◆ The data:
☆ ☆ ☆ ☆ ☆ ☆ ☆

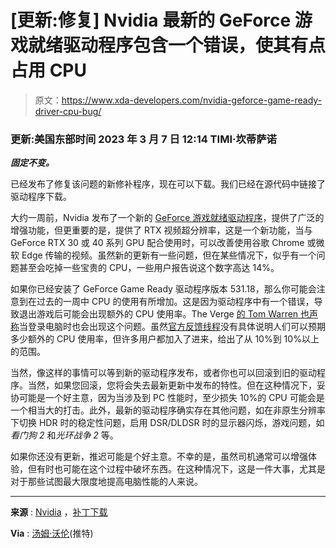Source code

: # [更新:修复] Nvidia 最新的 GeForce 游戏就绪驱动程序包含一个错误，使其有点占用 CPU

> 原文：<https://www.xda-developers.com/nvidia-geforce-game-ready-driver-cpu-bug/>

### 更新:美国东部时间 2023 年 3 月 7 日 12:14 TIMI·坎蒂萨诺

***固定不变。***

已经发布了修复该问题的新修补程序，现在可以下载。我们已经在源代码中链接了驱动程序下载。

大约一周前，Nvidia 发布了一个新的 [GeForce 游戏就绪驱动程序](https://www.xda-developers.com/nvidia-geforce-rtx-gpus-video-super-resolution-available/)，提供了广泛的增强功能，但更重要的是，提供了 RTX 视频超分辨率，这是一个新功能，当与 GeForce RTX 30 或 40 系列 GPU 配合使用时，可以改善使用谷歌 Chrome 或微软 Edge 传输的视频。虽然新的更新有一些问题，但在某些情况下，似乎有一个问题甚至会吃掉一些宝贵的 CPU，一些用户报告说这个数字高达 14%。

如果你已经安装了 GeForce Game Ready 驱动程序版本 531.18，那么你可能会注意到在过去的一周中 CPU 的使用有所增加。这是因为驱动程序中有一个错误，导致退出游戏后可能会出现额外的 CPU 使用率。The Verge [的 Tom Warren 也声称](https://twitter.com/tomwarren/status/1632680688968138752)当登录电脑时也会出现这个问题。虽然[官方反馈线程](https://www.nvidia.com/en-us/geforce/forums/game-ready-drivers/13/512048/geforce-grd-53118-feedback-thread-released-22823/)没有具体说明人们可以预期多少额外的 CPU 使用率，但许多用户都加入了进来，给出了从 10%到 10%以上的范围。

当然，像这样的事情可以等到新的驱动程序发布，或者你也可以回滚到旧的驱动程序。当然，如果您回滚，您将会失去最新更新中发布的特性。但在这种情况下，妥协可能是一个好主意，因为当涉及到 PC 性能时，至少损失 10%的 CPU 可能会是一个相当大的打击。此外，最新的驱动程序确实存在其他问题，如在非原生分辨率下切换 HDR 时的稳定性问题，启用 DSR/DLDSR 时的显示器闪烁，游戏问题，如*看门狗 2* 和*光环战争 2* 等。

如果你还没有更新，推迟可能是个好主意。不幸的是，虽然司机通常可以增强体验，但有时也可能在这个过程中破坏东西。在这种情况下，这是一件大事，尤其是对于那些试图最大限度地提高电脑性能的人来说。

* * *

**来源** : [Nvidia](https://www.nvidia.com/en-us/geforce/forums/game-ready-drivers/13/512048/geforce-grd-53118-feedback-thread-released-22823/) ，[补丁下载](https://nvidia.custhelp.com/app/answers/detail/a_id/5450/kw/hotfix)

**Via** : [汤姆·沃伦](https://twitter.com/tomwarren/status/1632680688968138752)(推特)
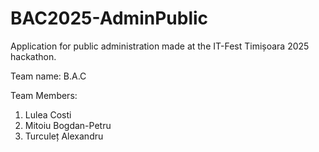 # BAC2025-AdminPublic
Application for public administration made at the IT-Fest Timișoara 2025 hackathon.

Team name: B.A.C

Team Members:
1. Lulea Costi
2. Mitoiu Bogdan-Petru
3. Turculeț Alexandru
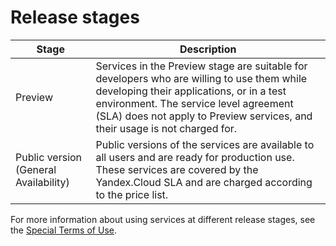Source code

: # Release stages

| Stage | Description |
| ----- | ----- |
| Preview | Services in the Preview stage are suitable for developers who are willing to use them while developing their applications, or in a test environment. The service level agreement (SLA) does not apply to Preview services, and their usage is not charged for. |
| Public version (General Availability) | Public versions of the services are available to all users and are ready for production use. These services are covered by the Yandex.Cloud SLA and are charged according to the price list.|

For more information about using services at different release stages, see the [Special Terms of Use](https://yandex.ru/legal/cloud_specialterms/#index__section_fk5_d4c_cgb).

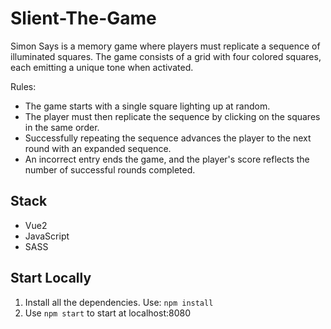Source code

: # Slient-The-Game

Simon Says is a memory game where players must replicate a sequence of illuminated squares. The game consists of a grid with four colored squares, each emitting a unique tone when activated.

Rules:

- The game starts with a single square lighting up at random.
- The player must then replicate the sequence by clicking on the squares in the same order.
- Successfully repeating the sequence advances the player to the next round with an expanded sequence.
- An incorrect entry ends the game, and the player's score reflects the number of successful rounds completed.

## Stack

- Vue2
- JavaScript
- SASS

## Start Locally

1. Install all the dependencies. Use: `npm install`
2. Use `npm start` to start at localhost:8080
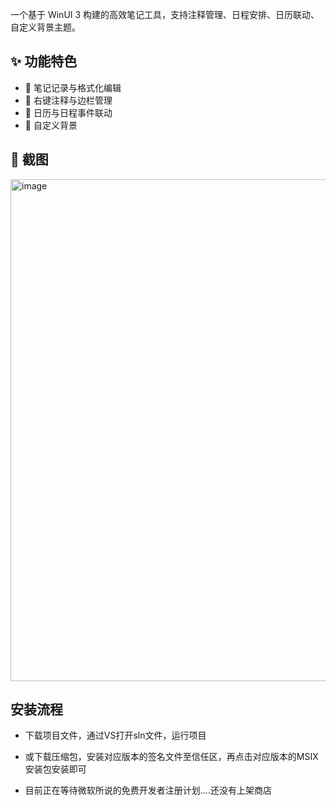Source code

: 一个基于 WinUI 3 构建的高效笔记工具，支持注释管理、日程安排、日历联动、自定义背景主题。
## ✨ 功能特色

- 📝 笔记记录与格式化编辑
- 📌 右键注释与边栏管理
- 📅 日历与日程事件联动
- 🎨 自定义背景
## 📸 截图
<img width="1222" height="803" alt="image" src="https://github.com/user-attachments/assets/d91ba37a-b293-4b76-ab79-bc8bb7d6c554" />

## 安装流程

 - 下载项目文件，通过VS打开sln文件，运行项目
 
 - 或下载压缩包，安装对应版本的签名文件至信任区，再点击对应版本的MSIX安装包安装即可
  
 - 目前正在等待微软所说的免费开发者注册计划....还没有上架商店
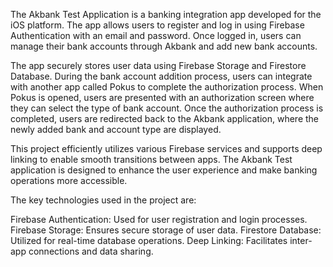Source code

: The Akbank Test Application is a banking integration app developed for the iOS platform. The app allows users to register and log in using Firebase Authentication with an email and password. Once logged in, users can manage their bank accounts through Akbank and add new bank accounts.

The app securely stores user data using Firebase Storage and Firestore Database. During the bank account addition process, users can integrate with another app called Pokus to complete the authorization process. When Pokus is opened, users are presented with an authorization screen where they can select the type of bank account. Once the authorization process is completed, users are redirected back to the Akbank application, where the newly added bank and account type are displayed.

This project efficiently utilizes various Firebase services and supports deep linking to enable smooth transitions between apps. The Akbank Test application is designed to enhance the user experience and make banking operations more accessible.

The key technologies used in the project are:

Firebase Authentication: Used for user registration and login processes.
Firebase Storage: Ensures secure storage of user data.
Firestore Database: Utilized for real-time database operations.
Deep Linking: Facilitates inter-app connections and data sharing.
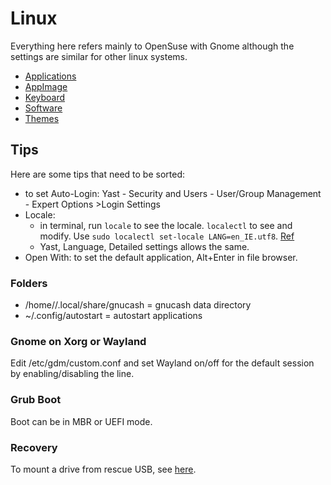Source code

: # Linux

Everything here refers mainly to OpenSuse with Gnome although the settings are similar for other linux systems.

- [Applications](applications)
- [AppImage](appimage)
- [Keyboard](keyboard)
- [Software](software)
- [Themes](themes)

## Tips

Here are some tips that need to be sorted:

- to set Auto-Login: Yast - Security and Users - User/Group Management - Expert Options >Login Settings 
- Locale: 
    - in terminal, run `locale` to see the locale. `localectl` to see and modify. Use `sudo localectl set-locale LANG=en_IE.utf8`. [Ref](https://www.cyberciti.biz/faq/how-to-set-locales-i18n-on-a-linux-unix/)
    - Yast, Language, Detailed settings allows the same.
- Open With: to set the default application, Alt+Enter in file browser.

### Folders

- /home/<user>/.local/share/gnucash = gnucash data directory
- ~/.config/autostart  = autostart applications

### Gnome on Xorg or Wayland

Edit /etc/gdm/custom.conf and set Wayland on/off for the default session by enabling/disabling the line.

### Grub Boot

Boot can be in MBR or UEFI mode.

### Recovery

To mount a drive from rescue USB, see [here](https://doc.opensuse.org/documentation/leap/startup/html/book.opensuse.startup/cha.trouble.html#sec.trouble.data.recover.rescue).
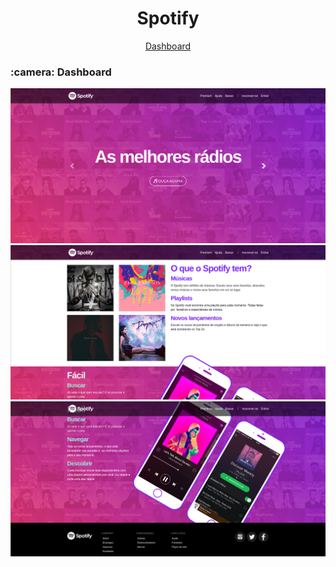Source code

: <h1 align="center">Spotify</h1>

<p align="center">
 <a href="#dashboard">Dashboard</a>
</p>

<h3 id="dashboard">:camera: Dashboard</h3>

![Imagem 1](image1.png)
![Imagem 2](image2.png)
![Imagem 3](image3.png)
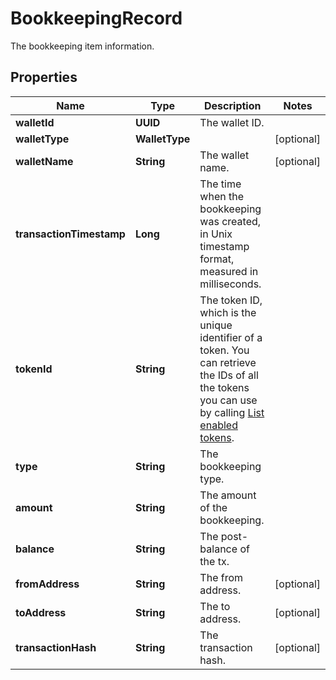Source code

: 

# BookkeepingRecord

The bookkeeping item information.

## Properties

| Name | Type | Description | Notes |
|------------ | ------------- | ------------- | -------------|
|**walletId** | **UUID** | The wallet ID. |  |
|**walletType** | **WalletType** |  |  [optional] |
|**walletName** | **String** | The wallet name. |  [optional] |
|**transactionTimestamp** | **Long** | The time when the bookkeeping was created, in Unix timestamp format, measured in milliseconds. |  |
|**tokenId** | **String** | The token ID, which is the unique identifier of a token. You can retrieve the IDs of all the tokens you can use by calling [List enabled tokens](/v2/api-references/wallets/list-enabled-tokens). |  |
|**type** | **String** | The bookkeeping type. |  |
|**amount** | **String** | The amount of the bookkeeping. |  |
|**balance** | **String** | The post-balance of the tx. |  |
|**fromAddress** | **String** | The from address. |  [optional] |
|**toAddress** | **String** | The to address. |  [optional] |
|**transactionHash** | **String** | The transaction hash. |  [optional] |



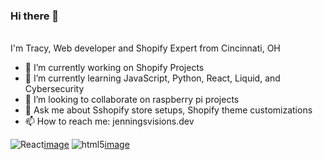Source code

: ### Hi there 👋

 </br> I'm Tracy, Web developer and Shopify Expert from Cincinnati, OH</p>

- 🔭 I’m currently working on Shopify Projects
- 🌱 I’m currently learning JavaScript, Python, React, Liquid, and Cybersecurity
- 👯 I’m looking to collaborate on raspberry pi projects
- 💬 Ask me about Sshopify store setups, Shopify theme customizations
- 📫 How to reach me: jenningsvisions.dev

<img alt="React" src="https://img.shields.io/badge/-React-45b8d8?style=flat-square&logo=react&logoColor=white" />[image](https://user-images.githubusercontent.com/61357154/188282873-f9910683-58fc-4e99-9b08-7b476cb17257.png)
 <img alt="html5" src="https://img.shields.io/badge/-HTML5-E34F26?style=flat-square&logo=html5&logoColor=white" />[image](https://user-images.githubusercontent.com/61357154/188321903-cb2d9fc2-ad8c-4b88-8904-4ec66da88e81.png)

☆ ☆ ☆ ☆ ☆ ☆ ☆

◆ What you have to do:
Produce an exact copy of each line from the one holding "- 🌱 I’m currently" through the last line of the records, both included, and nothing more.

◆ Expected answer:
- 🌱 I’m currently learning JavaScript, Python, React, Liquid, and Cybersecurity
- 👯 I’m looking to collaborate on raspberry pi projects
- 💬 Ask me about Sshopify store setups, Shopify theme customizations
- 📫 How to reach me: jenningsvisions.dev

<img alt="React" src="https://img.shields.io/badge/-React-45b8d8?style=flat-square&logo=react&logoColor=white" />[image](https://user-images.githubusercontent.com/61357154/188282873-f9910683-58fc-4e99-9b08-7b476cb17257.png)
 <img alt="html5" src="https://img.shields.io/badge/-HTML5-E34F26?style=flat-square&logo=html5&logoColor=white" />[image](https://user-images.githubusercontent.com/61357154/188321903-cb2d9fc2-ad8c-4b88-8904-4ec66da88e81.png)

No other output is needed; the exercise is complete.